__What to do__: Every line of the data below that holds the string "subsection" needs to be reported.

__Dataset entries__:

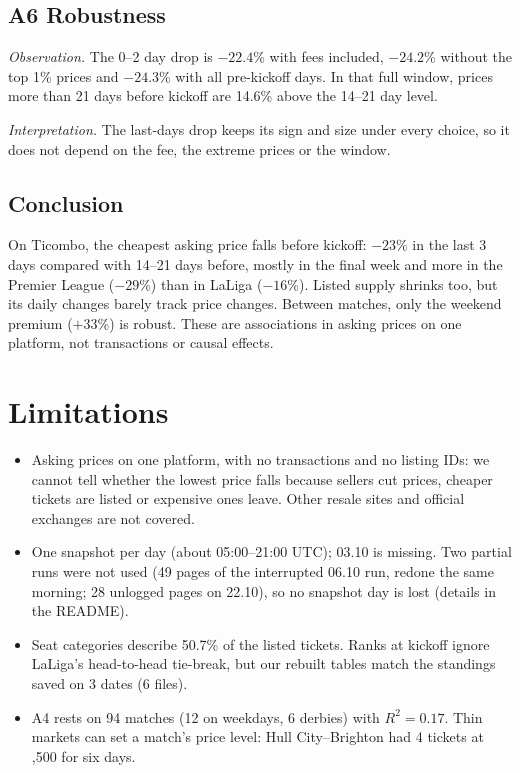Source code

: \documentclass[11pt,a4paper]{article}
\newcommand{\eur}{\texteuro}
\newcommand{\obs}{\par\noindent\textit{Observation.} }
\newcommand{\interp}{\par\noindent\textit{Interpretation.} }
\begin{document}
\subsection*{A6 Robustness}
\obs The 0--2 day drop is $-22.4$\% with fees included, $-24.2$\% without the top 1\% prices and $-24.3$\% with all pre-kickoff days. In that full window, prices more than 21 days before kickoff are 14.6\% above the 14--21 day level.
\interp The last-days drop keeps its sign and size under every choice, so it does not depend on the fee, the extreme prices or the window.

\subsection*{Conclusion}
On Ticombo, the cheapest asking price falls before kickoff: $-23$\% in the last 3 days compared with 14--21 days before, mostly in the final week and more in the Premier League ($-29$\%) than in LaLiga ($-16$\%). Listed supply shrinks too, but its daily changes barely track price changes. Between matches, only the weekend premium ($+33$\%) is robust. These are associations in asking prices on one platform, not transactions or causal effects.

\section{Limitations}
\begin{itemize}
\item Asking prices on one platform, with no transactions and no listing IDs: we cannot tell whether the lowest price falls because sellers cut prices, cheaper tickets are listed or expensive ones leave. Other resale sites and official exchanges are not covered.
\item One snapshot per day (about 05:00--21:00 UTC); 03.10 is missing. Two partial runs were not used (49 pages of the interrupted 06.10 run, redone the same morning; 28 unlogged pages on 22.10), so no snapshot day is lost (details in the README).
\item Seat categories describe 50.7\% of the listed tickets. Ranks at kickoff ignore LaLiga's head-to-head tie-break, but our rebuilt tables match the standings saved on 3 dates (6 files).
\item A4 rests on 94 matches (12 on weekdays, 6 derbies) with $R^2=0.17$. Thin markets can set a match's price level: Hull City--Brighton had 4 tickets at \eur 1,500 for six days.
\end{itemize}
\end{document}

__Exercise solution__:
\subsection*{A6 Robustness}
\subsection*{Conclusion}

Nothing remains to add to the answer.